For a couple days, I worked to find a solution on the unfounded belief that GDScript has no easy way to pause before executing the next line. Eventually I double checked and found that there is, in fact, an easy way to pause before executing the next line. Feels like there's a lesson here.

I have been incorporating sound effects that were made, as I mentioned last time I hoped to do soon. Adding sounds in Godot is pretty straightforward, but some sounds were happening too frequently to play them every time without blasting the players' ears. For example, there are often dozens of small enemies on screen at once, and playing all their death sounds when you tear through them would get way too loud.

To get around this, I came up with a solution that works for my purposes as my first time dealing with this problem, but is surely very questionable. I made a global variable to track how many death sounds are currently playing, and to only play another one if that number is below some maximum. Each enemy would send a signal to add 1 to this variable when it played a sound. So far so good. Enemies were then supposed to send a signal to subtract 1 right before being deleted if they had played a sound.

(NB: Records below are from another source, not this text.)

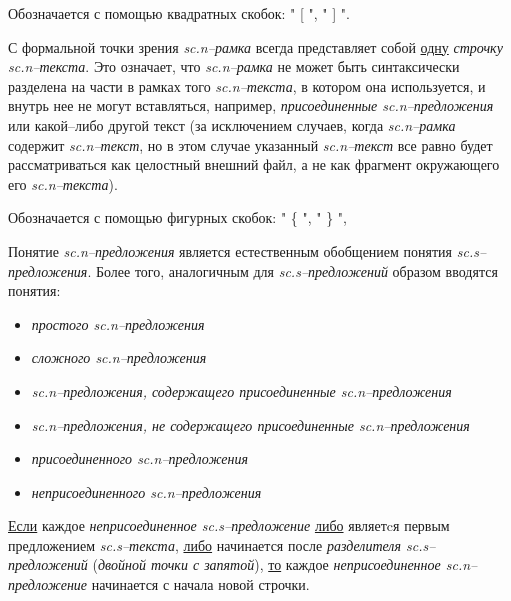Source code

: \begin{SCn}
\end{SCn}

Обозначается с помощью квадратных скобок: " [ "{}, " ] "{}.

С формальной точки зрения \textit{sc.n--рамка} всегда представляет собой \uline{одну} \textit{строчку sc.n--текста}. Это означает, что \textit{sc.n--рамка} не может быть синтаксически разделена на части в рамках того \textit{sc.n--текста}, в котором она используется, и внутрь нее не могут вставляться, например, \textit{присоединенные sc.n--предложения} или какой--либо другой текст (за исключением случаев, когда \textit{sc.n--рамка} содержит \textit{sc.n--текст}, но в этом случае указанный \textit{sc.n--текст} все равно будет рассматриваться как целостный внешний файл, а не как фрагмент окружающего его \textit{sc.n--текста}). 

\begin{SCn}
\end{SCn}

Обозначается с помощью фигурных скобок: " \{ "{}, " \} "{},



Понятие \textit{sc.n--предложения} является естественным обобщением понятия \textit{sc.s--предложения}. Более того, аналогичным для \textit{sc.s--предложений} образом вводятся понятия:
\begin{itemize}
	\item \textit{простого sc.n--предложения}
	\item \textit{сложного sc.n--предложения}
	\item \textit{sc.n--предложения, содержащего присоединенные sc.n--предложения}
	\item \textit{sc.n--предложения, не содержащего присоединенные sc.n--предложения}
	\item \textit{присоединенного sc.n--предложения}
	\item \textit{неприсоединенного sc.n--предложения}
\end{itemize}

\uline{Если} каждое \textit{неприсоединенное sc.s--предложение} \uline{либо} являетcя первым предложением \textit{sc.s--текста}, \uline{либо} начинается после \textit{разделителя sc.s--предложений} (\textit{двойной точки с запятой}), \uline{то} каждое \textit{неприсоединенное sc.n--предложение} начинается с начала новой строчки.

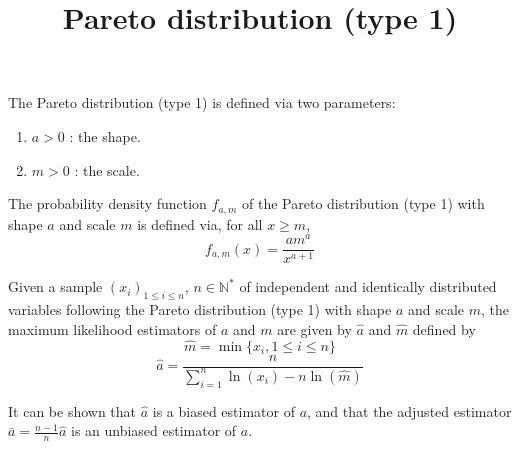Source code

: \documentclass[12pt]{article}
\title{Pareto distribution (type 1)}
\begin{document}
\maketitle

The Pareto distribution (type 1) is defined via two parameters:
\begin{enumerate}
  \item $a > 0$ : the shape.
  \item $m > 0$ : the scale.
\end{enumerate}

The probability density function $f_{a,m}$ of the Pareto distribution (type 1) with shape $a$ and scale $m$ is defined via, for all $x \geq m$,
$$ f_{a,m}(x) = \frac{a m^{a}}{x^{a+1}} $$

Given a sample $(x_i)_{1 \leq i \leq n}$, $n \in \mathbb{N}^*$ of independent and identically distributed variables following the Pareto distribution (type 1) with shape $a$ and scale $m$,
the maximum likelihood estimators of $a$ and $m$ are given by $\hat{a}$ and $\hat{m}$ defined by
$$\hat{m} = \min \{ x_{i}, 1 \leq i \leq n \}$$
$$\hat{a} = \frac{n}{\sum_{i = 1}^{n}\ln(x_i) - n \ln(\hat{m})}$$

It can be shown that $\hat{a}$ is a biased estimator of $a$, and that the adjusted estimator $\bar{a} = \frac{n-1}{n} \hat{a}$ is an unbiased
estimator of $a$.
\end{document}
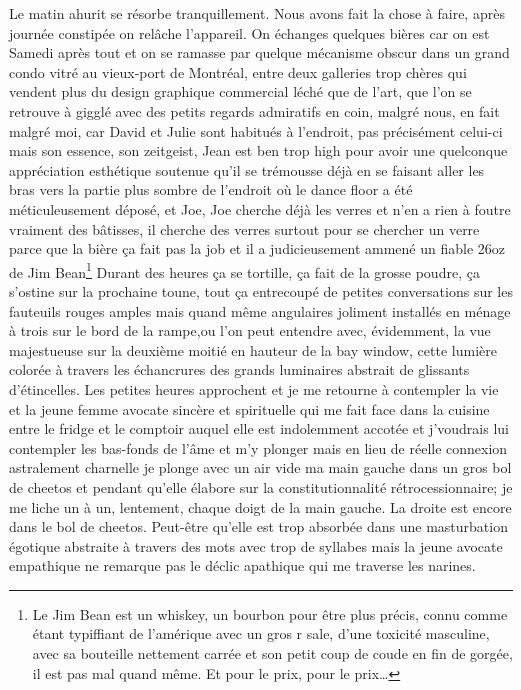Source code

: %
Le matin ahurit se résorbe tranquillement. Nous avons fait la chose à faire,
après journée constipée on relâche l'appareil. On échanges quelques bières car
on est Samedi après tout et on se ramasse par quelque mécanisme obscur dans un
grand condo vitré au vieux-port de Montréal, entre deux galleries trop chères
qui vendent plus du design graphique commercial léché que de l'art, que l'on
se retrouve à gigglé avec des petits regards admiratifs en coin, malgré nous, en
fait malgré moi, car David et Julie sont habitués à l'endroit, pas précisément
celui-ci mais son essence, son zeitgeist, Jean est ben trop high pour avoir 
une quelconque appréciation esthétique soutenue qu'il se trémousse déjà en 
se faisant aller les bras vers la partie plus sombre de l'endroit où le dance
floor a été méticuleusement déposé, et Joe, Joe cherche déjà les verres et n'en 
a rien à foutre vraiment des bâtisses, il cherche des verres surtout pour se
chercher un verre parce que la bière ça fait pas la job et il a judicieusement
ammené un fiable 26oz de Jim Bean\footnote{Le Jim Bean est un whiskey, un
bourbon pour être plus précis, connu comme étant typiffiant de
l'amérique avec un gros r sale, d'une toxicité masculine, avec sa bouteille
nettement carrée et son petit coup de coude en fin de gorgée, il est pas mal
quand même. Et pour le prix, pour le prix\ldots} Durant des heures ça se
tortille, ça fait de la grosse poudre, ça s'ostine sur la prochaine toune, tout
ça entrecoupé de petites conversations sur les fauteuils rouges amples mais
quand même angulaires joliment installés en ménage à trois sur le bord de la
rampe,ou l'on peut entendre  avec, évidemment, la vue majestueuse sur la deuxième
moitié en hauteur de la bay window, cette lumière colorée à travers les
échancrures des grands luminaires abstrait de glissants d'étincelles. Les
petites heures approchent et je me retourne à contempler la vie et la jeune
femme avocate sincère et spirituelle qui me fait face dans la cuisine entre le
fridge et le comptoir auquel elle est indolemment accotée et j'voudrais lui
contempler les bas-fonds de l'âme et m'y plonger mais en lieu de réelle
connexion astralement charnelle je plonge avec un air vide ma main gauche dans
un gros bol de cheetos et pendant qu'elle élabore sur la constitutionnalité
rétrocessionnaire; je me liche un à un, lentement, chaque doigt de la main gauche.
La droite est encore dans le bol de cheetos.
Peut-être qu'elle est trop absorbée
dans une masturbation égotique abstraite à travers des mots avec trop de
syllabes mais la jeune avocate empathique ne remarque pas le déclic apathique
qui me traverse les narines.\\

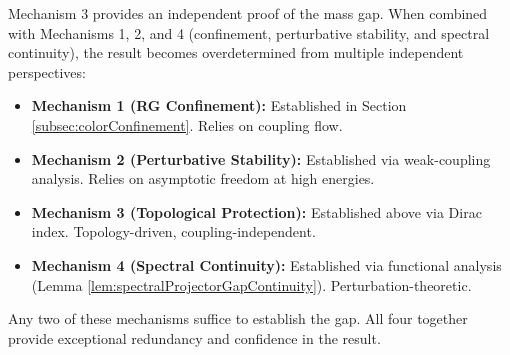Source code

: Mechanism 3 provides an independent proof of the mass gap. When combined with Mechanisms 1, 2, and 4 (confinement, perturbative stability, and spectral continuity), the result becomes overdetermined from multiple independent perspectives:

\begin{itemize}

\item \textbf{Mechanism 1 (RG Confinement):} Established in Section \ref{subsec:colorConfinement}. Relies on coupling flow.

\item \textbf{Mechanism 2 (Perturbative Stability):} Established via weak-coupling analysis. Relies on asymptotic freedom at high energies.

\item \textbf{Mechanism 3 (Topological Protection):} Established above via Dirac index. Topology-driven, coupling-independent.

\item \textbf{Mechanism 4 (Spectral Continuity):} Established via functional analysis (Lemma \ref{lem:spectralProjectorGapContinuity}). Perturbation-theoretic.

\end{itemize}

Any two of these mechanisms suffice to establish the gap. All four together provide exceptional redundancy and confidence in the result.
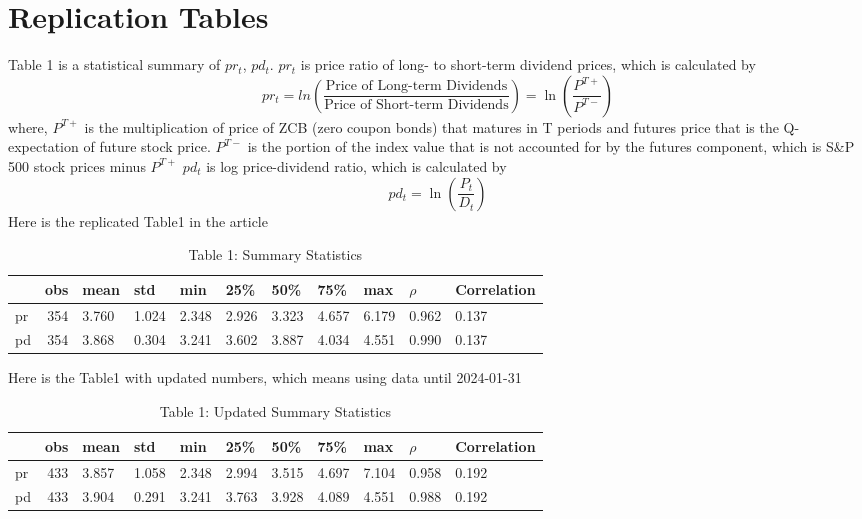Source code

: \documentclass{article}
\begin{document}
\section{Replication Tables}
Table 1 is a statistical summary of \( pr_t \), \( pd_t \). \( pr_t \) 
is price ratio of long- to short-term dividend prices, which is calculated by 
\begin{equation}
pr_t = ln \left( \frac{\text{Price of Long-term Dividends}}{\text{Price of Short-term Dividends}} \right) = \ln \left( \frac{P^{T+}}{P^{T-}} \right)
\end{equation}
where, \(P^{T+}\) is the multiplication of price of ZCB (zero coupon bonds) 
that matures in T periods and futures price that is the Q-expectation of 
future stock price. \(P^{T-}\) is the portion of the index value that is not 
accounted for by the futures component, which is S\&P 500 stock prices minus \(P^{T+}\)
\newline
\newline
\( pd_t \) is log price-dividend ratio, which is calculated by 
\begin{equation}
pd_t = \ln \left(\frac{P_t}{D_t} \right)
\end{equation}
Here is the replicated Table1 in the article
\begin{table}[H]
\centering
\begin{tabular}{lrlllllllll}
    \toprule
    & obs & mean & std & min & 25\% & 50\% & 75\% & max & $\rho$ & Correlation \\
    \midrule
    pr & 354 & 3.760 & 1.024 & 2.348 & 2.926 & 3.323 & 4.657 & 6.179 & 0.962 & 0.137 \\
    pd & 354 & 3.868 & 0.304 & 3.241 & 3.602 & 3.887 & 4.034 & 4.551 & 0.990 & 0.137 \\
    \bottomrule
\end{tabular}
\caption*{Table 1: Summary Statistics}
\label{tab:your_label}
\end{table}

Here is the Table1 with updated numbers, which means using data until 2024-01-31
\begin{table}[H]
\centering
\begin{tabular}{lrlllllllll}
    \toprule
     & obs & mean & std & min & 25\% & 50\% & 75\% & max & $\rho$ & Correlation \\
    \midrule
    pr & 433 & 3.857 & 1.058 & 2.348 & 2.994 & 3.515 & 4.697 & 7.104 & 0.958 & 0.192 \\
    pd & 433 & 3.904 & 0.291 & 3.241 & 3.763 & 3.928 & 4.089 & 4.551 & 0.988 & 0.192 \\
    \bottomrule
\end{tabular}
\caption*{Table 1: Updated Summary Statistics}
\label{tab:your_label}
\end{table}
\end{document}

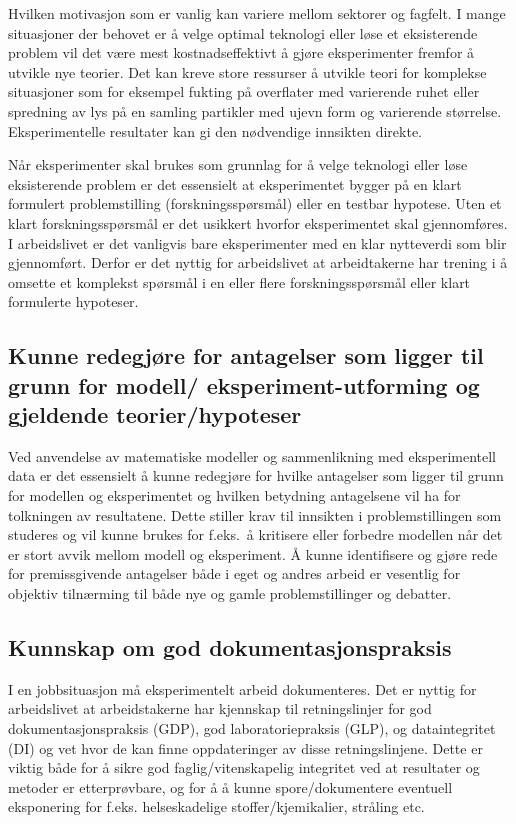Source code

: \documentclass{article}
\begin{document}
Hvilken motivasjon som er vanlig kan variere mellom sektorer og fagfelt.
I mange situasjoner der behovet er å velge optimal teknologi eller løse et eksisterende problem vil det være mest kostnadseffektivt å gjøre eksperimenter fremfor å utvikle nye teorier.
Det kan kreve store ressurser å utvikle teori for komplekse situasjoner som for eksempel fukting på overflater med varierende ruhet eller spredning av lys på en samling partikler med ujevn form og varierende størrelse.
Eksperimentelle resultater kan gi den nødvendige innsikten direkte.

Når eksperimenter skal brukes som grunnlag for å velge teknologi eller løse eksisterende problem er det essensielt at eksperimentet bygger på en klart formulert problemstilling (forskningsspørsmål) eller en testbar hypotese. Uten et klart forskningsspørsmål er det usikkert hvorfor eksperimentet skal gjennomføres. I arbeidslivet er det vanligvis bare eksperimenter med en klar nytteverdi som blir gjennomført. Derfor er det nyttig for arbeidslivet at arbeidtakerne har trening i å omsette et komplekst spørsmål i en eller flere forskningsspørsmål eller klart formulerte hypoteser.

\subsection{Kunne redegjøre for antagelser som ligger til grunn for modell/ eksperiment-utforming og gjeldende teorier/hypoteser}
Ved anvendelse av matematiske modeller og sammenlikning med eksperimentell data er det essensielt å kunne redegjøre for hvilke antagelser som ligger til grunn for modellen og eksperimentet og hvilken betydning antagelsene vil ha for tolkningen av resultatene.
Dette stiller krav til innsikten i problemstillingen som studeres og vil kunne brukes for f.eks.~å kritisere eller forbedre modellen når det er stort avvik mellom modell og eksperiment.
Å kunne identifisere og gjøre rede for premissgivende antagelser både i eget og andres arbeid er vesentlig for objektiv tilnærming til både nye og gamle problemstillinger og debatter.

\subsection{Kunnskap om god dokumentasjonspraksis}
I en jobbsituasjon må eksperimentelt arbeid dokumenteres. Det er nyttig for arbeidslivet at arbeidstakerne har kjennskap til retningslinjer for god dokumentasjonspraksis (GDP), god laboratoriepraksis (GLP), og dataintegritet (DI) og vet hvor de kan finne oppdateringer av disse retningslinjene.
Dette er viktig både for å sikre god faglig/vitenskapelig integritet ved at resultater og metoder er etterprøvbare, og for å å kunne spore/dokumentere eventuell eksponering for f.eks. helseskadelige stoffer/kjemikalier, stråling etc.
\end{document}
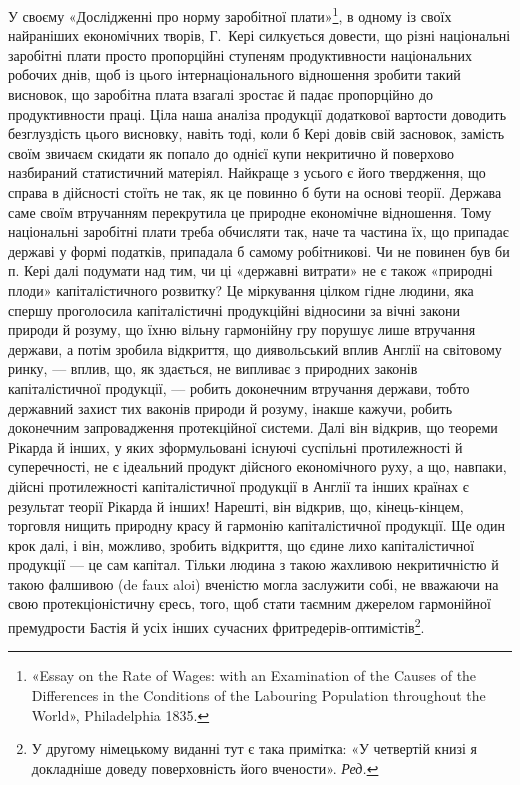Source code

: У своєму «Дослідженні про норму заробітної плати»\footnote{
«Essay on the Rate of Wages: with an Examination of the Causes
of the Differences in the Conditions of the Labouring Population throughout
the World», Philadelphia 1835.
}, в одному із своїх найраніших економічних
творів, Г.~Кері силкується
довести, що різні національні заробітні плати просто пропорційні
ступеням продуктивности національних робочих днів,
щоб із цього інтернаціонального відношення зробити такий висновок,
що заробітна плата взагалі зростає й падає пропорційно
до продуктивности праці. Ціла наша аналіза продукції додаткової
вартости доводить безглуздість цього висновку, навіть тоді,
коли б Кері довів свій засновок, замість своїм звичаєм скидати
як попало до однієї купи некритично й поверхово назбираний
статистичний матеріял. Найкраще з усього є його твердження,
що справа в дійсності стоїть не так, як це повинно б бути на
основі теорії. Держава саме своїм втручанням перекрутила це природне
економічне відношення. Тому національні заробітні плати
треба обчисляти так, наче та частина їх, що припадає державі
у формі податків, припадала б самому робітникові. Чи не повинен
був би п. Кері далі подумати над тим, чи ці «державні витрати»
не є також «природні плоди» капіталістичного розвитку? Це міркування
цілком гідне людини, яка спершу проголосила капіталістичні
продукційні відносини за вічні закони природи й розуму,
що їхню вільну гармонійну гру порушує лише втручання держави,
а потім зробила відкриття, що диявольський вплив Англії
на світовому ринку, — вплив, що, як здається, не випливає з
природних законів капіталістичної продукції, — робить доконечним
втручання держави, тобто державний захист тих ваконів
природи й розуму, інакше кажучи, робить доконечним запровадження
протекційної системи. Далі він відкрив, що теореми
Рікарда й інших, у яких зформульовані існуючі суспільні протилежності
й суперечності, не є ідеальний продукт дійсного економічного
руху, а що, навпаки, дійсні протилежності капіталістичної
продукції в Англії та інших країнах є результат теорії
Рікарда й інших! Нарешті, він відкрив, що, кінець-кінцем,
торговля нищить природну красу й гармонію капіталістичної
продукції. Ще один крок далі, і він, можливо, зробить відкриття,
що єдине лихо капіталістичної продукції — це сам капітал.
Тільки людина з такою жахливою некритичністю й такою фалшивою
(de faux aloi) вченістю могла заслужити собі, не вважаючи
на свою протекціоністичну єресь, того, щоб стати таємним джерелом
гармонійної премудрости Бастія й усіх інших сучасних
фритредерів-оптимістів\footnote*{
У другому німецькому виданні тут є така примітка: «У четвертій
книзі я докладніше доведу поверховність його вчености». \emph{Ред.}
}.
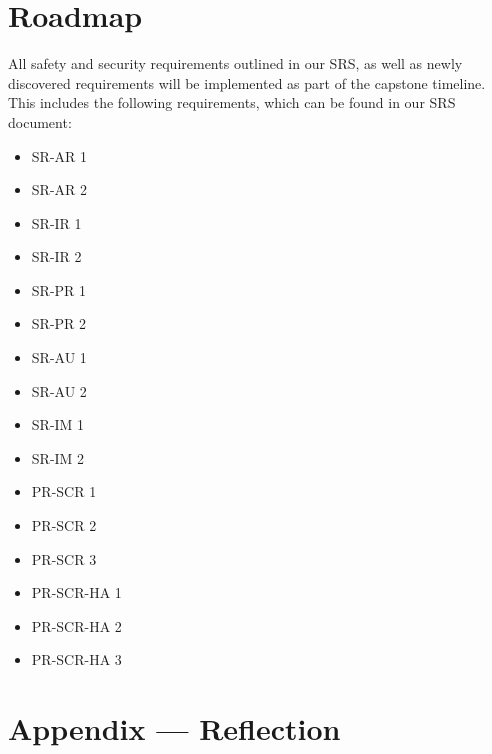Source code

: \documentclass{article}
\begin{document}
\section{Roadmap}

All safety and security requirements outlined in our SRS, as well as newly discovered requirements will be implemented as part of the capstone timeline. This includes the following requirements, which can be found in our SRS document: 
\begin{multicols}{4}
\begin{itemize}
  \item SR-AR 1
  \item SR-AR 2 
  \item SR-IR 1
  \item SR-IR 2
  \item SR-PR 1
  \item SR-PR 2
  \item SR-AU 1
  \item SR-AU 2
  \item SR-IM 1
  \item SR-IM 2
  \item PR-SCR 1
  \item PR-SCR 2
  \item PR-SCR 3
  \item PR-SCR-HA 1
  \item PR-SCR-HA 2
  \item PR-SCR-HA 3
\end{itemize}
\end{multicols}
\newpage{}

\section*{Appendix --- Reflection}

\\
\end{document}
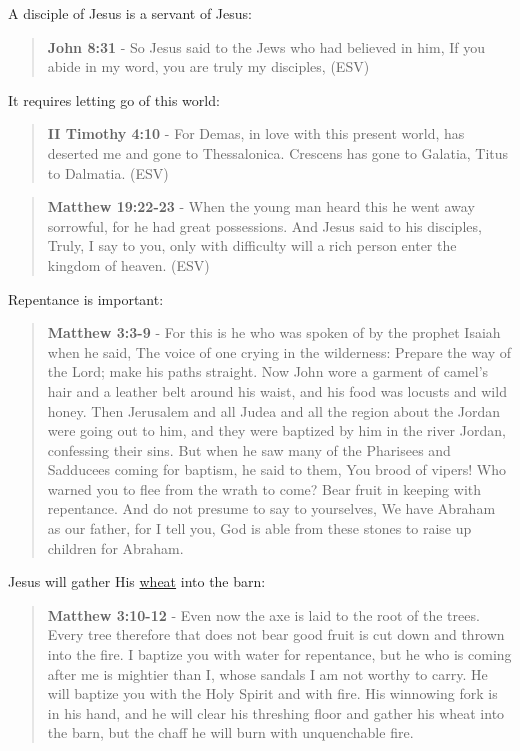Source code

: \documentclass[11pt]{article}
\begin{document}
A disciple of Jesus is a servant of Jesus:

\begin{quote}
\textbf{John 8:31} - So Jesus said to the Jews who had believed in him, If you abide in my word, you are truly my disciples, (ESV)
\end{quote}

It requires letting go of this world:

\begin{quote}
\textbf{II Timothy 4:10} - For Demas, in love with this present world, has deserted me and gone to Thessalonica. Crescens has gone to Galatia, Titus to Dalmatia. (ESV)
\end{quote}

\begin{quote}
\textbf{Matthew 19:22-23} - When the young man heard this he went away sorrowful, for he had great possessions. And Jesus said to his disciples, Truly, I say to you, only with difficulty will a rich person enter the kingdom of heaven. (ESV)
\end{quote}

Repentance is important:

\begin{quote}
\textbf{Matthew 3:3-9} - For this is he who was spoken of by the prophet Isaiah when he said, The voice of one crying in the wilderness: Prepare the way of the Lord; make his paths straight. Now John wore a garment of camel's hair and a leather belt around his waist, and his food was locusts and wild honey. Then Jerusalem and all Judea and all the region about the Jordan were going out to him, and they were baptized by him in the river Jordan, confessing their sins. But when he saw many of the Pharisees and Sadducees coming for baptism, he said to them, You brood of vipers! Who warned you to flee from the wrath to come? Bear fruit in keeping with repentance. And do not presume to say to yourselves, We have Abraham as our father, for I tell you, God is able from these stones to raise up children for Abraham.
\end{quote}

Jesus will gather His \uline{wheat} into the barn:

\begin{quote}
\textbf{Matthew 3:10-12} - Even now the axe is laid to the root of the trees. Every tree therefore that does not bear good fruit is cut down and thrown into the fire. I baptize you with water for repentance, but he who is coming after me is mightier than I, whose sandals I am not worthy to carry. He will baptize you with the Holy Spirit and with fire. His winnowing fork is in his hand, and he will clear his threshing floor and gather his wheat into the barn, but the chaff he will burn with unquenchable fire.
\end{quote}
\end{document}
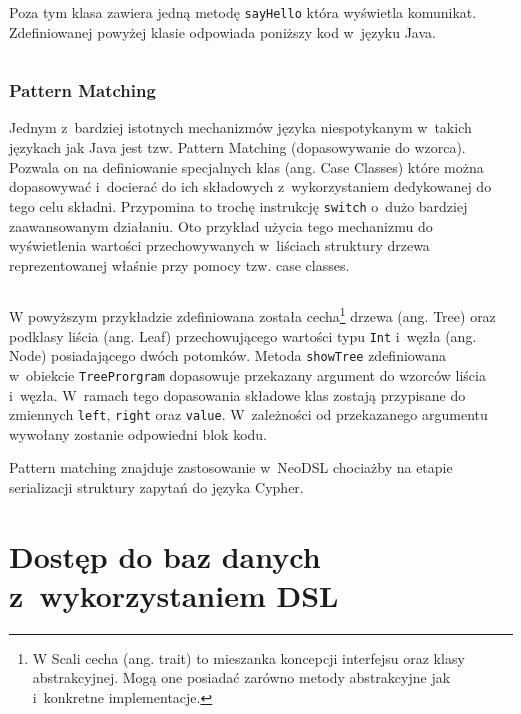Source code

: \documentclass[brudnopis]{xmgr}
\begin{document}
\inputminted{scala}{listings/scala/simple-class-person.scala}

Poza tym klasa zawiera jedną metodę \texttt{sayHello} która wyświetla komunikat.
Zdefiniowanej powyżej klasie odpowiada poniższy kod w~języku Java.

\inputminted{scala}{listings/java/simple-class-person.java}

\subsection{Pattern Matching}

Jednym z~bardziej istotnych mechanizmów języka niespotykanym w~takich językach jak Java jest tzw. Pattern Matching (dopasowywanie do wzorca). Pozwala on na definiowanie specjalnych klas (ang. Case Classes) które można dopasowywać i~docierać do ich składowych z~wykorzystaniem dedykowanej do tego celu składni. Przypomina to trochę instrukcję \texttt{switch} o~dużo bardziej zaawansowanym działaniu. Oto przykład użycia tego mechanizmu do wyświetlenia wartości przechowywanych w~liściach struktury drzewa reprezentowanej właśnie przy pomocy tzw. case classes.

\inputminted{scala}{listings/scala/pattern-matching-trees.scala}

W powyższym przykładzie zdefiniowana została cecha\footnote{W Scali cecha (ang. trait) to mieszanka koncepcji interfejsu oraz klasy abstrakcyjnej. Mogą one posiadać zarówno metody abstrakcyjne jak i~konkretne implementacje.} drzewa (ang. Tree) oraz podklasy liścia (ang. Leaf) przechowującego wartości typu \texttt{Int} i~węzła (ang. Node) posiadającego dwóch potomków. Metoda \texttt{showTree} zdefiniowana w~obiekcie \texttt{TreeProrgram} dopasowuje przekazany argument do wzorców liścia i~węzła. W~ramach tego dopasowania składowe klas zostają przypisane do zmiennych \texttt{left}, \texttt{right} oraz \texttt{value}. W~zależności od przekazanego argumentu wywołany zostanie odpowiedni blok kodu.

Pattern matching znajduje zastosowanie w~NeoDSL chociażby na etapie serializacji struktury zapytań do języka Cypher.

\chapter{Dostęp do baz danych z~wykorzystaniem DSL}
\end{document}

The problem was that I couldn't get this second signal to reliably be sent to save my life. About 80-90% of enemies that had played sounds would send the second signal just fine, but the ones that didn't never gave up their space to the next sound. This effectively meant one fewer death sound could be played at once for the rest of the game.

I imagined the second signal was sometimes not being fully sent before the enemy was deleted, and I tried everything I could think of to give all the enemies enough time to send it. I even tried making the enemy invisible and unable to interact with anything for a full 10 seconds after sending the second signal before being deleted. This didn't work either, so the problem must have been completely unrelated, maybe some arcane interaction with all those signals.

In the end, I checked to see if there was a straightforward way for GDScript to wait, and there is:

await get_tree().create_timer(int).timeout

Now, the first signal causes the variable to add 1 and wait roughly the length of the death sound before subtracting 1, and the second signal is completely unnecessary.